EXERCISE | Transcribe each record exactly, but omit pictures.

EXERCISE DATA Block Start

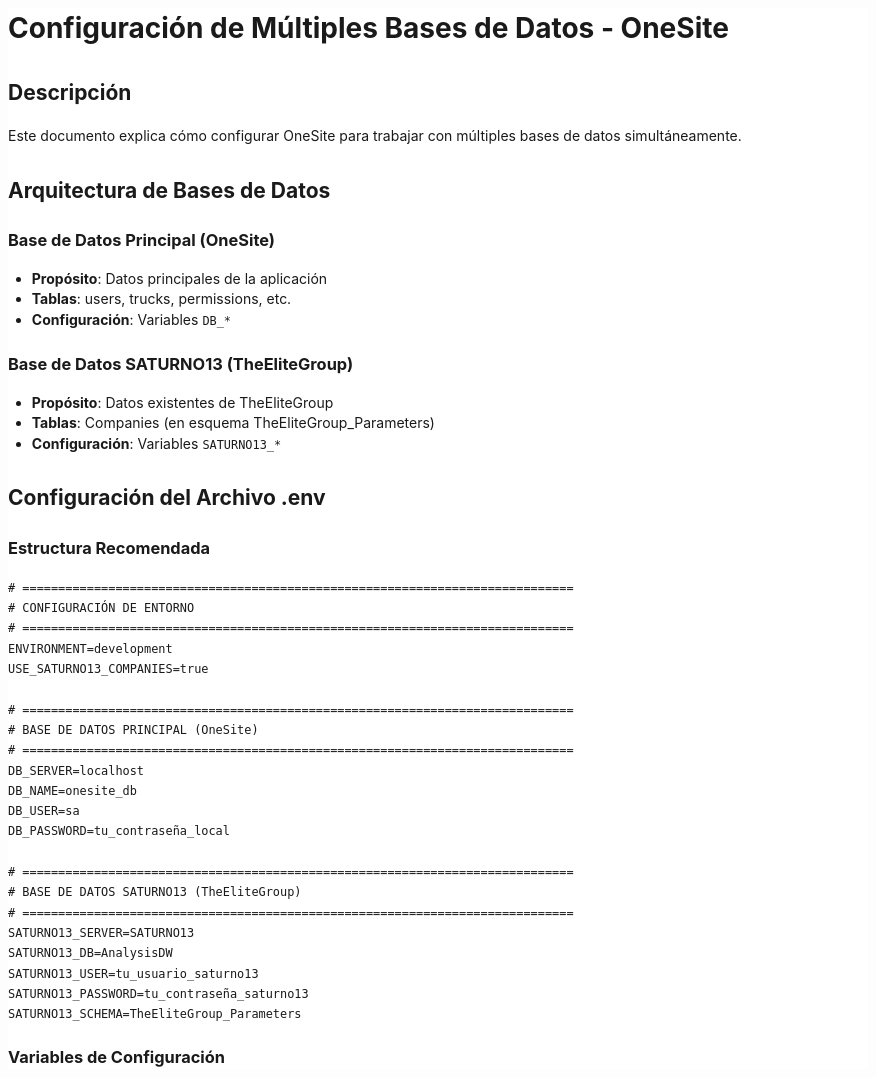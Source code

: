 # Configuración de Múltiples Bases de Datos - OneSite

## Descripción
Este documento explica cómo configurar OneSite para trabajar con múltiples bases de datos simultáneamente.

## Arquitectura de Bases de Datos

### Base de Datos Principal (OneSite)
- **Propósito**: Datos principales de la aplicación
- **Tablas**: users, trucks, permissions, etc.
- **Configuración**: Variables `DB_*`

### Base de Datos SATURNO13 (TheEliteGroup)
- **Propósito**: Datos existentes de TheEliteGroup
- **Tablas**: Companies (en esquema TheEliteGroup_Parameters)
- **Configuración**: Variables `SATURNO13_*`

## Configuración del Archivo .env

### Estructura Recomendada
```env
# =============================================================================
# CONFIGURACIÓN DE ENTORNO
# =============================================================================
ENVIRONMENT=development
USE_SATURNO13_COMPANIES=true

# =============================================================================
# BASE DE DATOS PRINCIPAL (OneSite)
# =============================================================================
DB_SERVER=localhost
DB_NAME=onesite_db
DB_USER=sa
DB_PASSWORD=tu_contraseña_local

# =============================================================================
# BASE DE DATOS SATURNO13 (TheEliteGroup)
# =============================================================================
SATURNO13_SERVER=SATURNO13
SATURNO13_DB=AnalysisDW
SATURNO13_USER=tu_usuario_saturno13
SATURNO13_PASSWORD=tu_contraseña_saturno13
SATURNO13_SCHEMA=TheEliteGroup_Parameters
```

### Variables de Configuración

EXERCISE DATA Block End

REPLY TO THE TASK |
Source code

: # Configuración de Múltiples Bases de Datos - OneSite

## Descripción
Este documento explica cómo configurar OneSite para trabajar con múltiples bases de datos simultáneamente.

## Arquitectura de Bases de Datos

### Base de Datos Principal (OneSite)
- **Propósito**: Datos principales de la aplicación
- **Tablas**: users, trucks, permissions, etc.
- **Configuración**: Variables `DB_*`

### Base de Datos SATURNO13 (TheEliteGroup)
- **Propósito**: Datos existentes de TheEliteGroup
- **Tablas**: Companies (en esquema TheEliteGroup_Parameters)
- **Configuración**: Variables `SATURNO13_*`

## Configuración del Archivo .env

### Estructura Recomendada
```env
# =============================================================================
# CONFIGURACIÓN DE ENTORNO
# =============================================================================
ENVIRONMENT=development
USE_SATURNO13_COMPANIES=true

# =============================================================================
# BASE DE DATOS PRINCIPAL (OneSite)
# =============================================================================
DB_SERVER=localhost
DB_NAME=onesite_db
DB_USER=sa
DB_PASSWORD=tu_contraseña_local

# =============================================================================
# BASE DE DATOS SATURNO13 (TheEliteGroup)
# =============================================================================
SATURNO13_SERVER=SATURNO13
SATURNO13_DB=AnalysisDW
SATURNO13_USER=tu_usuario_saturno13
SATURNO13_PASSWORD=tu_contraseña_saturno13
SATURNO13_SCHEMA=TheEliteGroup_Parameters
```

### Variables de Configuración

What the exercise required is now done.